Chevron Mining Inc. is the responsible party conducting cleanup under EPA oversight. A Record of Decision issued in December 2010 called for excavation and off-site disposal of contaminated soil, removal and regrading of waste rock piles, installation of covers and revegetation, groundwater extraction and water treatment systems, and removal of molybdenum-contaminated soil and tailing spill deposits. Removal actions began in 2012 and included excavating PCB-contaminated soil, removing tailing spill deposits along the Red River, and clearing sediment from Eagle Rock Lake. A May 2017 settlement agreement required Chevron Mining Inc. to build a tailing facility cover over roughly 275 acres, install mine dewatering and groundwater extraction systems, build a new water treatment plant, and upgrade seepage barrier systems. In September 2023, a Fourth Amendment to that settlement added five more early design actions covering water treatment residuals management, historic buried tailings, dam infrastructure, remaining waste rock piles, and updated groundwater characterization.
EPA has determined that human exposure is under control across the site and that groundwater migration is stabilized with no unacceptable discharge to surface water. However, physical construction is not yet complete, and the site has not been deleted from the NPL. A five-year review was completed in August 2022, with the next one estimated between August and October 2027. Remedial design work is ongoing through an estimated 2028.

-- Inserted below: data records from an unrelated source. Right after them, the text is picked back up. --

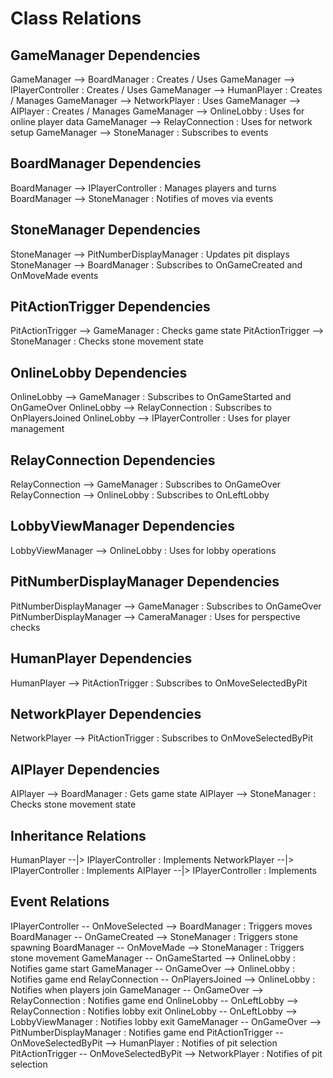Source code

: # Class Relations

## GameManager Dependencies
GameManager --> BoardManager : Creates / Uses
GameManager --> IPlayerController : Creates / Uses
GameManager --> HumanPlayer : Creates / Manages
GameManager --> NetworkPlayer : Uses
GameManager --> AIPlayer : Creates / Manages
GameManager --> OnlineLobby : Uses for online player data
GameManager --> RelayConnection : Uses for network setup
GameManager --> StoneManager : Subscribes to events

## BoardManager Dependencies
BoardManager --> IPlayerController : Manages players and turns
BoardManager --> StoneManager : Notifies of moves via events

## StoneManager Dependencies
StoneManager --> PitNumberDisplayManager : Updates pit displays
StoneManager --> BoardManager : Subscribes to OnGameCreated and OnMoveMade events

## PitActionTrigger Dependencies
PitActionTrigger --> GameManager : Checks game state
PitActionTrigger --> StoneManager : Checks stone movement state

## OnlineLobby Dependencies
OnlineLobby --> GameManager : Subscribes to OnGameStarted and OnGameOver
OnlineLobby --> RelayConnection : Subscribes to OnPlayersJoined
OnlineLobby --> IPlayerController : Uses for player management

## RelayConnection Dependencies
RelayConnection --> GameManager : Subscribes to OnGameOver
RelayConnection --> OnlineLobby : Subscribes to OnLeftLobby

## LobbyViewManager Dependencies
LobbyViewManager --> OnlineLobby : Uses for lobby operations

## PitNumberDisplayManager Dependencies
PitNumberDisplayManager --> GameManager : Subscribes to OnGameOver
PitNumberDisplayManager --> CameraManager : Uses for perspective checks

## HumanPlayer Dependencies
HumanPlayer --> PitActionTrigger : Subscribes to OnMoveSelectedByPit

## NetworkPlayer Dependencies
NetworkPlayer --> PitActionTrigger : Subscribes to OnMoveSelectedByPit

## AIPlayer Dependencies
AIPlayer --> BoardManager : Gets game state
AIPlayer --> StoneManager : Checks stone movement state

## Inheritance Relations
HumanPlayer --|> IPlayerController : Implements
NetworkPlayer --|> IPlayerController : Implements
AIPlayer --|> IPlayerController : Implements

## Event Relations
IPlayerController -- OnMoveSelected --> BoardManager : Triggers moves
BoardManager -- OnGameCreated --> StoneManager : Triggers stone spawning
BoardManager -- OnMoveMade --> StoneManager : Triggers stone movement
GameManager -- OnGameStarted --> OnlineLobby : Notifies game start
GameManager -- OnGameOver --> OnlineLobby : Notifies game end
RelayConnection -- OnPlayersJoined --> OnlineLobby : Notifies when players join
GameManager -- OnGameOver --> RelayConnection : Notifies game end
OnlineLobby -- OnLeftLobby --> RelayConnection : Notifies lobby exit
OnlineLobby -- OnLeftLobby --> LobbyViewManager : Notifies lobby exit
GameManager -- OnGameOver --> PitNumberDisplayManager : Notifies game end
PitActionTrigger -- OnMoveSelectedByPit --> HumanPlayer : Notifies of pit selection
PitActionTrigger -- OnMoveSelectedByPit --> NetworkPlayer : Notifies of pit selection
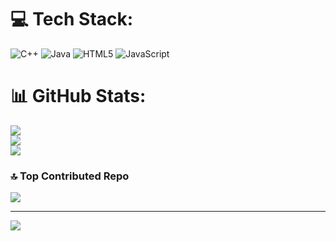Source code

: 
# 💻 Tech Stack:
![C++](https://img.shields.io/badge/c++-%2300599C.svg?style=flat&logo=c%2B%2B&logoColor=white) ![Java](https://img.shields.io/badge/java-%23ED8B00.svg?style=flat&logo=openjdk&logoColor=white) ![HTML5](https://img.shields.io/badge/html5-%23E34F26.svg?style=flat&logo=html5&logoColor=white) ![JavaScript](https://img.shields.io/badge/javascript-%23323330.svg?style=flat&logo=javascript&logoColor=%23F7DF1E)
# 📊 GitHub Stats:
![](https://github-readme-stats.vercel.app/api?username=MRNobodyFA&theme=radical&hide_border=false&include_all_commits=false&count_private=false)<br/>
![](https://nirzak-streak-stats.vercel.app/?user=MRNobodyFA&theme=radical&hide_border=false)<br/>
![](https://github-readme-stats.vercel.app/api/top-langs/?username=MRNobodyFA&theme=radical&hide_border=false&include_all_commits=false&count_private=false&layout=compact)

### 🔝 Top Contributed Repo
![](https://github-contributor-stats.vercel.app/api?username=MRNobodyFA&limit=5&theme=dark&combine_all_yearly_contributions=true)

---
[![](https://visitcount.itsvg.in/api?id=MRNobodyFA&icon=0&color=0)](https://visitcount.itsvg.in)

<!-- Proudly created with GPRM ( https://gprm.itsvg.in ) -->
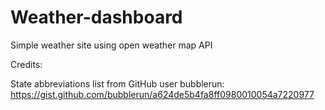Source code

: # Weather-dashboard
Simple weather site using open weather map API




Credits:

State abbreviations list from GitHub user bubblerun:
https://gist.github.com/bubblerun/a624de5b4fa8ff0980010054a7220977

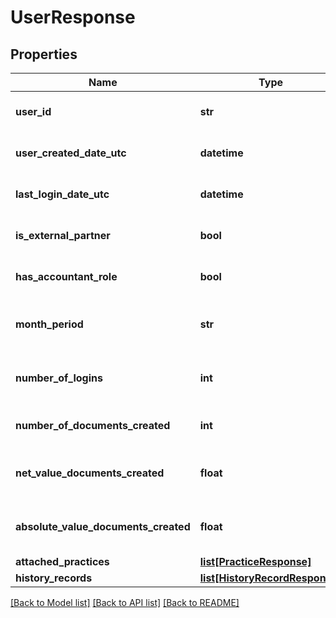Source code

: # UserResponse

## Properties
Name | Type | Description | Notes
------------ | ------------- | ------------- | -------------
**user_id** | **str** | The Xero identifier for the user | [optional] 
**user_created_date_utc** | **datetime** | Timestamp of user creation. | [optional] 
**last_login_date_utc** | **datetime** | Timestamp of user last login | [optional] 
**is_external_partner** | **bool** | User is external partner. | [optional] 
**has_accountant_role** | **bool** | User has Accountant role. | [optional] 
**month_period** | **str** | Month period in format  yyyy-MM. | [optional] 
**number_of_logins** | **int** | Number of times the user has logged in. | [optional] 
**number_of_documents_created** | **int** | Number of documents created. | [optional] 
**net_value_documents_created** | **float** | Net value of documents created. | [optional] 
**absolute_value_documents_created** | **float** | Absolute value of documents created. | [optional] 
**attached_practices** | [**list[PracticeResponse]**](PracticeResponse.md) |  | [optional] 
**history_records** | [**list[HistoryRecordResponse]**](HistoryRecordResponse.md) |  | [optional] 

[[Back to Model list]](../README.md#documentation-for-models) [[Back to API list]](../README.md#documentation-for-api-endpoints) [[Back to README]](../README.md)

Community members can get involved through several EPA programs. These include the Technical Assistance Needs Assessment Tool, the Technical Assistance Services for Communities Program (which provides free expert review), the Partners in Technical Assistance Program through colleges and universities, and Technical Assistance Grants for nonprofit groups to hire independent advisors. Grant recipients must contribute a 20 percent match, typically through volunteer hours. Site records are available for public review at the Village of Questa Municipal Offices at 2500 Old State Road 3, Questa, NM, or by calling (505) 586-0694.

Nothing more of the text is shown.